Ectopic origin seems to play an important role in BA embolisation and management of acute massive haemoptysis. Failure to recognise anatomical variations during angiography of bronchial circulation may induce a partial control of haemoptysis, non-target embolisation, and unsuccessful outcome [4, 14]. Therefore, several other BA anastomoses (e.g. the coronary artery) should be sought prior to the administration of embolic agents, in order to prevent potentially catastrophic complications [8, 10].

Furthermore, an ectopic BA originating from the IMA also plays a vital role in cardiovascular bypass procedures. RIMA flow to the left anterior descending artery may be seriously compromised due to steal syndrome. This is suspected clinically by myocardial ischaemia of the left anterior wall, electrocardiographic ST segment changes, and unsuccessful weaning from cardiopulmonary bypass. Angiography of the bronchial circulation should be routinely performed in all coronary angiographies to diagnose any anatomical anomaly that compromises left IMA flow. This has recently been enhanced due to strong evidence of the superiority of bilateral use of IMA grafting for patients undergoing bypass regarding single IMA bypass grafting [13].
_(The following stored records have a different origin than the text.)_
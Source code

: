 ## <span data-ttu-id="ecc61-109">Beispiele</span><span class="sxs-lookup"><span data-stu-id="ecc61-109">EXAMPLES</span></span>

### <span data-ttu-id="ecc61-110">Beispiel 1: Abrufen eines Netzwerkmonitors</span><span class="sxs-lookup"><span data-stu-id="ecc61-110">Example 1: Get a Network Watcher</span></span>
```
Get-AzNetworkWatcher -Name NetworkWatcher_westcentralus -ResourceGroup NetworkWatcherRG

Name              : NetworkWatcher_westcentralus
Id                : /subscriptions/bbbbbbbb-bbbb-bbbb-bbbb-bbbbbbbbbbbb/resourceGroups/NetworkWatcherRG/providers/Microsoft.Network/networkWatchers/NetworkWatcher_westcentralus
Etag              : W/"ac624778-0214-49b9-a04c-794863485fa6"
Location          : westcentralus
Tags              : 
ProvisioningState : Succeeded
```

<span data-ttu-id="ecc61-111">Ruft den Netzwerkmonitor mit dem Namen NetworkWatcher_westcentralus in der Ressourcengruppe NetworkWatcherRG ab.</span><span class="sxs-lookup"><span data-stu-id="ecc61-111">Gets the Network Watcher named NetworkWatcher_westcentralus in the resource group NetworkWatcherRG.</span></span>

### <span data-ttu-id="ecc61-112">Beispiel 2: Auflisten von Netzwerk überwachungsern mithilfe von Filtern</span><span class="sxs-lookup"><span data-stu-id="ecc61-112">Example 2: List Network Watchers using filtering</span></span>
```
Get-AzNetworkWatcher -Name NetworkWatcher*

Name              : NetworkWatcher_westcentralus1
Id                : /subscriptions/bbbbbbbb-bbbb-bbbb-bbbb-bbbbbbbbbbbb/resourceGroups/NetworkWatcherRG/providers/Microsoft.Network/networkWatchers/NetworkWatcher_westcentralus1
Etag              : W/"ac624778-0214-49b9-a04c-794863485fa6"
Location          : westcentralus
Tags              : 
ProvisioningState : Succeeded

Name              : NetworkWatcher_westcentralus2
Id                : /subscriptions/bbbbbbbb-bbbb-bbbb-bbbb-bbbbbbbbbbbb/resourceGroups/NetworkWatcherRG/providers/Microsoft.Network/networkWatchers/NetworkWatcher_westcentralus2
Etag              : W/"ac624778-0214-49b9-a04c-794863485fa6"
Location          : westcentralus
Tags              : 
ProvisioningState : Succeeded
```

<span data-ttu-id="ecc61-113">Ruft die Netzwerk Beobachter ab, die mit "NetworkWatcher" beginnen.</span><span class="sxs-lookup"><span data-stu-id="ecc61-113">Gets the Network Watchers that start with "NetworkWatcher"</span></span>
Suspicion and detection of any possible anatomical variation of BA is significant in lung transplantation since there are centres that routinely re-anastomose the donor’s BA that is harvested with the lung to the recipient’s BA in order to promote the healing of bronchial anastomosis. The RBA is the main feeding artery of the right main bronchus, the carina, and distal trachea as well as the proximal left main bronchus. It therefore appears that revascularisation of the RBA should, in theory, be sufficient to supply the distal trachea, carina, and proximal bronchial tree, provided the subcarinal and perioesophageal collateral networks are preserved intact [3]. The descending aorta of the donor is posteriorly opened and the ostium of the RBA is identified and isolated within a patch of aorta to faci-litate grafting and finally implanted into the ascending aorta of the recipient [3, 9, 12]. In case of ectopic origin of the RBA from the RIMA the plan of surgery has to be modified, especially in cases of single lung transplantation, where collateral network circulation does not exist, and the existence of an ectopic bronchial artery may provoke undesirable problems in an already risky operation.

CONCLUSIONS

In conclusion, ectopic origin of the RBA from the RIMA is rare, and with no significance in otherwise healthy people, but this anomaly may play a disastrous role in certain clinical circumstances. The presence of BA of anomalous origin should always be considered to prevent a catastrophic outcome.